Segment Start: Records for the exercise
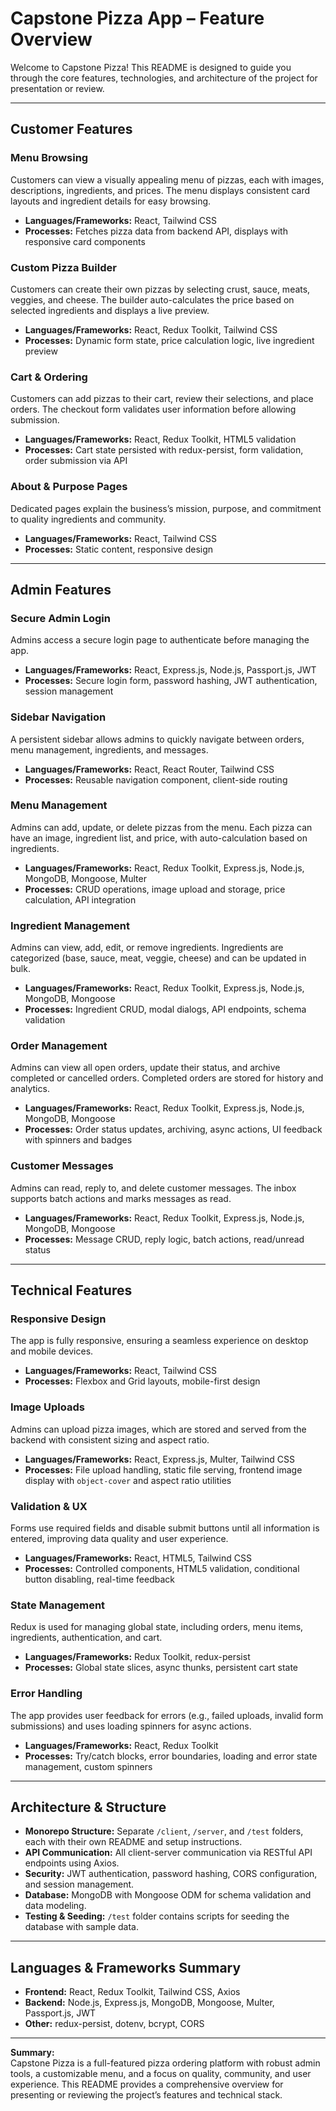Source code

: # Capstone Pizza App – Feature Overview

Welcome to Capstone Pizza! This README is designed to guide you through the core features, technologies, and architecture of the project for presentation or review.

---

## Customer Features

### Menu Browsing

Customers can view a visually appealing menu of pizzas, each with images, descriptions, ingredients, and prices. The menu displays consistent card layouts and ingredient details for easy browsing.

- **Languages/Frameworks:** React, Tailwind CSS
- **Processes:** Fetches pizza data from backend API, displays with responsive card components

### Custom Pizza Builder

Customers can create their own pizzas by selecting crust, sauce, meats, veggies, and cheese. The builder auto-calculates the price based on selected ingredients and displays a live preview.

- **Languages/Frameworks:** React, Redux Toolkit, Tailwind CSS
- **Processes:** Dynamic form state, price calculation logic, live ingredient preview

### Cart & Ordering

Customers can add pizzas to their cart, review their selections, and place orders. The checkout form validates user information before allowing submission.

- **Languages/Frameworks:** React, Redux Toolkit, HTML5 validation
- **Processes:** Cart state persisted with redux-persist, form validation, order submission via API


### About & Purpose Pages

Dedicated pages explain the business’s mission, purpose, and commitment to quality ingredients and community.

- **Languages/Frameworks:** React, Tailwind CSS
- **Processes:** Static content, responsive design

---

## Admin Features

### Secure Admin Login

Admins access a secure login page to authenticate before managing the app.

- **Languages/Frameworks:** React, Express.js, Node.js, Passport.js, JWT
- **Processes:** Secure login form, password hashing, JWT authentication, session management

### Sidebar Navigation

A persistent sidebar allows admins to quickly navigate between orders, menu management, ingredients, and messages.

- **Languages/Frameworks:** React, React Router, Tailwind CSS
- **Processes:** Reusable navigation component, client-side routing

### Menu Management

Admins can add, update, or delete pizzas from the menu. Each pizza can have an image, ingredient list, and price, with auto-calculation based on ingredients.

- **Languages/Frameworks:** React, Redux Toolkit, Express.js, Node.js, MongoDB, Mongoose, Multer
- **Processes:** CRUD operations, image upload and storage, price calculation, API integration

### Ingredient Management

Admins can view, add, edit, or remove ingredients. Ingredients are categorized (base, sauce, meat, veggie, cheese) and can be updated in bulk.

- **Languages/Frameworks:** React, Redux Toolkit, Express.js, Node.js, MongoDB, Mongoose
- **Processes:** Ingredient CRUD, modal dialogs, API endpoints, schema validation

### Order Management

Admins can view all open orders, update their status, and archive completed or cancelled orders. Completed orders are stored for history and analytics.

- **Languages/Frameworks:** React, Redux Toolkit, Express.js, Node.js, MongoDB, Mongoose
- **Processes:** Order status updates, archiving, async actions, UI feedback with spinners and badges

### Customer Messages

Admins can read, reply to, and delete customer messages. The inbox supports batch actions and marks messages as read.

- **Languages/Frameworks:** React, Redux Toolkit, Express.js, Node.js, MongoDB, Mongoose
- **Processes:** Message CRUD, reply logic, batch actions, read/unread status

---

## Technical Features

### Responsive Design

The app is fully responsive, ensuring a seamless experience on desktop and mobile devices.

- **Languages/Frameworks:** React, Tailwind CSS
- **Processes:** Flexbox and Grid layouts, mobile-first design

### Image Uploads

Admins can upload pizza images, which are stored and served from the backend with consistent sizing and aspect ratio.

- **Languages/Frameworks:** React, Express.js, Multer, Tailwind CSS
- **Processes:** File upload handling, static file serving, frontend image display with `object-cover` and aspect ratio utilities

### Validation & UX

Forms use required fields and disable submit buttons until all information is entered, improving data quality and user experience.

- **Languages/Frameworks:** React, HTML5, Tailwind CSS
- **Processes:** Controlled components, HTML5 validation, conditional button disabling, real-time feedback

### State Management

Redux is used for managing global state, including orders, menu items, ingredients, authentication, and cart.

- **Languages/Frameworks:** Redux Toolkit, redux-persist
- **Processes:** Global state slices, async thunks, persistent cart state

### Error Handling

The app provides user feedback for errors (e.g., failed uploads, invalid form submissions) and uses loading spinners for async actions.

- **Languages/Frameworks:** React, Redux Toolkit
- **Processes:** Try/catch blocks, error boundaries, loading and error state management, custom spinners

---

## Architecture & Structure

- **Monorepo Structure:** Separate `/client`, `/server`, and `/test` folders, each with their own README and setup instructions.
- **API Communication:** All client-server communication via RESTful API endpoints using Axios.
- **Security:** JWT authentication, password hashing, CORS configuration, and session management.
- **Database:** MongoDB with Mongoose ODM for schema validation and data modeling.
- **Testing & Seeding:** `/test` folder contains scripts for seeding the database with sample data.

---

## Languages & Frameworks Summary

- **Frontend:** React, Redux Toolkit, Tailwind CSS, Axios
- **Backend:** Node.js, Express.js, MongoDB, Mongoose, Multer, Passport.js, JWT
- **Other:** redux-persist, dotenv, bcrypt, CORS

---

**Summary:**  
Capstone Pizza is a full-featured pizza ordering platform with robust admin tools, a customizable menu, and a focus on quality, community, and user experience. This README provides a comprehensive overview for presenting or reviewing the project’s features and technical stack.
Segment End: Records for the exercise
## Problem requirements
In the answer, repeat exactly the lines from the top of the entries above through the line with "- **Processes:** Dynamic", and leave pictures out of it.

## Reply
Source code

: # Capstone Pizza App – Feature Overview

Welcome to Capstone Pizza! This README is designed to guide you through the core features, technologies, and architecture of the project for presentation or review.

---

## Customer Features

### Menu Browsing

Customers can view a visually appealing menu of pizzas, each with images, descriptions, ingredients, and prices. The menu displays consistent card layouts and ingredient details for easy browsing.

- **Languages/Frameworks:** React, Tailwind CSS
- **Processes:** Fetches pizza data from backend API, displays with responsive card components

### Custom Pizza Builder

Customers can create their own pizzas by selecting crust, sauce, meats, veggies, and cheese. The builder auto-calculates the price based on selected ingredients and displays a live preview.

- **Languages/Frameworks:** React, Redux Toolkit, Tailwind CSS
- **Processes:** Dynamic form state, price calculation logic, live ingredient preview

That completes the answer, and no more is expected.